Emily is one of over 5,700 global members of the DiepCJourney Facebook group. I am honored to share her story of wonder and happiness: pregnancy post-DIEP – Part 2.
More than a year later, I am finally prepared to reflect on the full experience of having a child after DIEP flap reconstruction.
To recap, I am BRCA1+ and had a prophylactic bilateral mastectomy with DIEP flap reconstruction in June 2018 at the age of 36 and phase 2 corrective surgery with fat grafting in October 2018. I became pregnant with my 2nd child in April 2019 which left me wondering. At 38, after a full-term pregnancy with no complications, I was induced and delivered a healthy 7-pound 4-ounce baby girl on December 18, 2019, exactly one week after her sister’s 9th birthday.
I wondered whether pregnancy would mess up my surgeon’s beautiful work. I am happy to report to all of you (and Dr. Ledoux!) that pregnancy seems to have had little to no effect on my abdominal scar and post-DIEP body. However, I did experience quite a bit of tightness and discomfort in the last couple months of pregnancy with a lot of tenderness around my abdominal scar. Anyone that has been pregnant can attest to the feeling that you are literally going to burst approaching full term of the pregnancy. I started to feel like that right around the end of the 7th month. To say I was physically miserable toward the end would be an accurate description. Throughout my pregnancy, I kept an open dialogue with my OB/GYN regarding discomfort around the scar and was assured that everything was medically fine. However, we both agreed to induce at 40 weeks instead of waiting it out. There were zero complications with or due to my scars during delivery.
Due to DIEP and the lipo-suction done in my phase 2 corrective surgery, I did gain weight a lot differently in this pregnancy than my pre-DIEP pregnancy. This time around I gained approximately 40 pounds, most of the weight in my legs and butt, which caused me to need full-length compression hose for most of my pregnancy. Additionally, I ended up with a lot of varicose veins that I did not think would go away after. I am happy to report that almost 9 months later, a majority of these have faded away.
I also wondered what it would be like to not have the ability to breastfeed after choosing to have a prophylactic bilateral mastectomy. I have never questioned my decision to take my health into my own hands and proactively reduce my risks of hereditary breast and ovarian cancers, but I have grieved over that decision meaning I would not be able to breastfeed another child if I were to have one. I felt that grief through most of my pregnancy and even agonized over how I would deal with medical professionals questioning my decision to formula feed. I was not concerned with whether they thought I was right or wrong to “choose” formula but concerned about their questions opening a healing wound…my personal grief.

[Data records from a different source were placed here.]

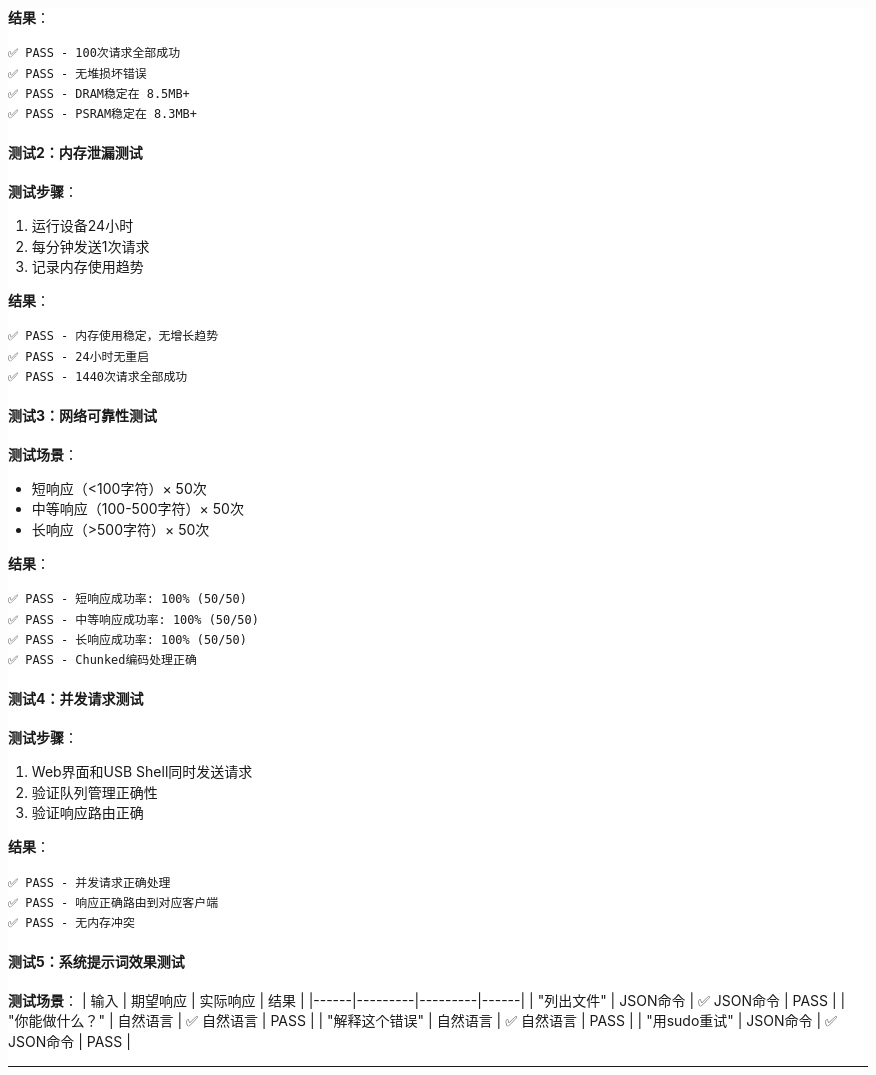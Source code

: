 **结果**：
```
✅ PASS - 100次请求全部成功
✅ PASS - 无堆损坏错误
✅ PASS - DRAM稳定在 8.5MB+
✅ PASS - PSRAM稳定在 8.3MB+
```

#### 测试2：内存泄漏测试

**测试步骤**：
1. 运行设备24小时
2. 每分钟发送1次请求
3. 记录内存使用趋势

**结果**：
```
✅ PASS - 内存使用稳定，无增长趋势
✅ PASS - 24小时无重启
✅ PASS - 1440次请求全部成功
```

#### 测试3：网络可靠性测试

**测试场景**：
- 短响应（<100字符）× 50次
- 中等响应（100-500字符）× 50次
- 长响应（>500字符）× 50次

**结果**：
```
✅ PASS - 短响应成功率: 100% (50/50)
✅ PASS - 中等响应成功率: 100% (50/50)
✅ PASS - 长响应成功率: 100% (50/50)
✅ PASS - Chunked编码处理正确
```

#### 测试4：并发请求测试

**测试步骤**：
1. Web界面和USB Shell同时发送请求
2. 验证队列管理正确性
3. 验证响应路由正确

**结果**：
```
✅ PASS - 并发请求正确处理
✅ PASS - 响应正确路由到对应客户端
✅ PASS - 无内存冲突
```

#### 测试5：系统提示词效果测试

**测试场景**：
| 输入 | 期望响应 | 实际响应 | 结果 |
|------|---------|---------|------|
| "列出文件" | JSON命令 | ✅ JSON命令 | PASS |
| "你能做什么？" | 自然语言 | ✅ 自然语言 | PASS |
| "解释这个错误" | 自然语言 | ✅ 自然语言 | PASS |
| "用sudo重试" | JSON命令 | ✅ JSON命令 | PASS |

---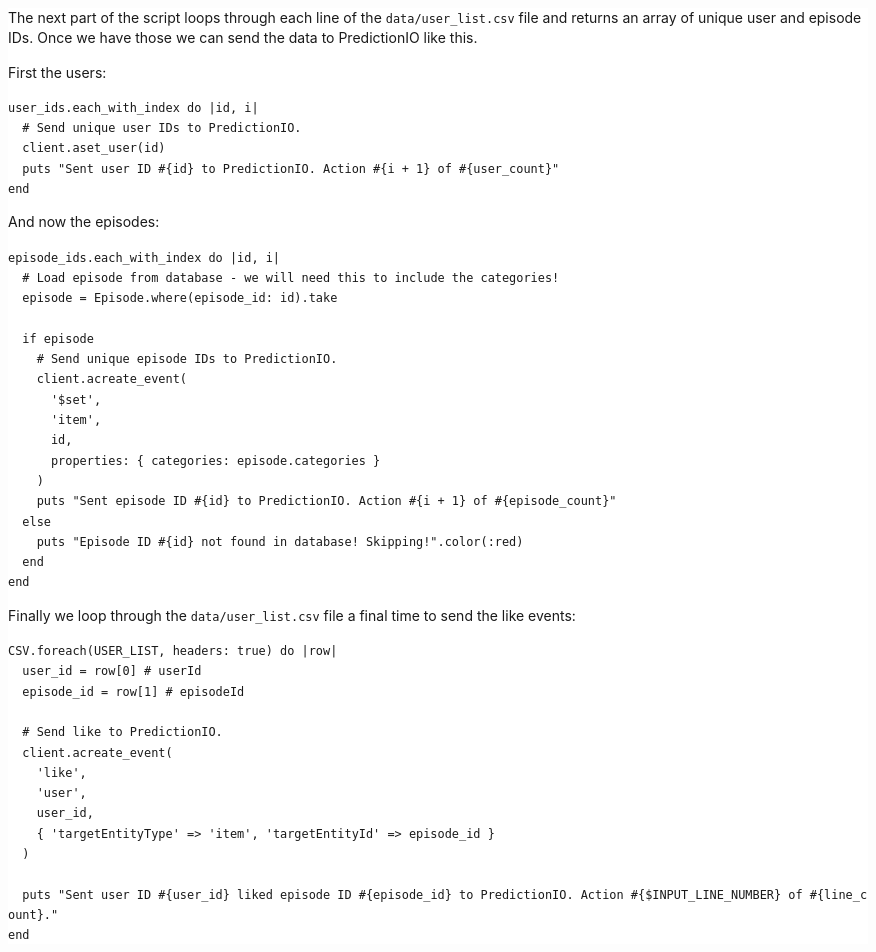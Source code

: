 The next part of the script loops through each line of the `data/user_list.csv` file and returns an array of unique user and episode IDs. Once we have those we can send the data to PredictionIO like this.

First the users:

```
user_ids.each_with_index do |id, i|
  # Send unique user IDs to PredictionIO.
  client.aset_user(id)
  puts "Sent user ID #{id} to PredictionIO. Action #{i + 1} of #{user_count}"
end
```

And now the episodes:

```
episode_ids.each_with_index do |id, i|
  # Load episode from database - we will need this to include the categories!
  episode = Episode.where(episode_id: id).take

  if episode
    # Send unique episode IDs to PredictionIO.
    client.acreate_event(
      '$set',
      'item',
      id,
      properties: { categories: episode.categories }
    )
    puts "Sent episode ID #{id} to PredictionIO. Action #{i + 1} of #{episode_count}"
  else
    puts "Episode ID #{id} not found in database! Skipping!".color(:red)
  end
end
```

Finally we loop through the `data/user_list.csv` file a final time to send the like events:

```
CSV.foreach(USER_LIST, headers: true) do |row|
  user_id = row[0] # userId
  episode_id = row[1] # episodeId

  # Send like to PredictionIO.
  client.acreate_event(
    'like',
    'user',
    user_id,
    { 'targetEntityType' => 'item', 'targetEntityId' => episode_id }
  )

  puts "Sent user ID #{user_id} liked episode ID #{episode_id} to PredictionIO. Action #{$INPUT_LINE_NUMBER} of #{line_count}."
end
```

Looking back on all the grief and agonizing I went through seems a little silly to me now, but I respect that I had to go through it to get where I am now. I am happy. I am at peace. And you know what? My baby girl does not know the difference. By not being able to breastfeed, I realized just how EXHAUSTED I was…ALL THE TIME…after my first daughter was born. She was a champ at breastfeeding, and it took every spare ounce of energy out of me. This time around, I can share the feeding experience with my husband and 9-year-old. They are happy to be involved in the process and my body is relieved. I have more energy and can focus on bonding with my new bundle in other ways. By no means am I touting that one method (breastfeeding or formula feeding) is better than the other. I think a mother should chose what is right for her and her child, but I hope my story helps to ease the hearts and minds of other women that may want to breastfeed but cannot. There are certainly pros and cons to each, but that is a whole book in and of itself.
Mine is a story of good news, but there was a lot of wondering along the way. I hope my story helps those in similar circumstances wonder a little less and find happiness a little sooner.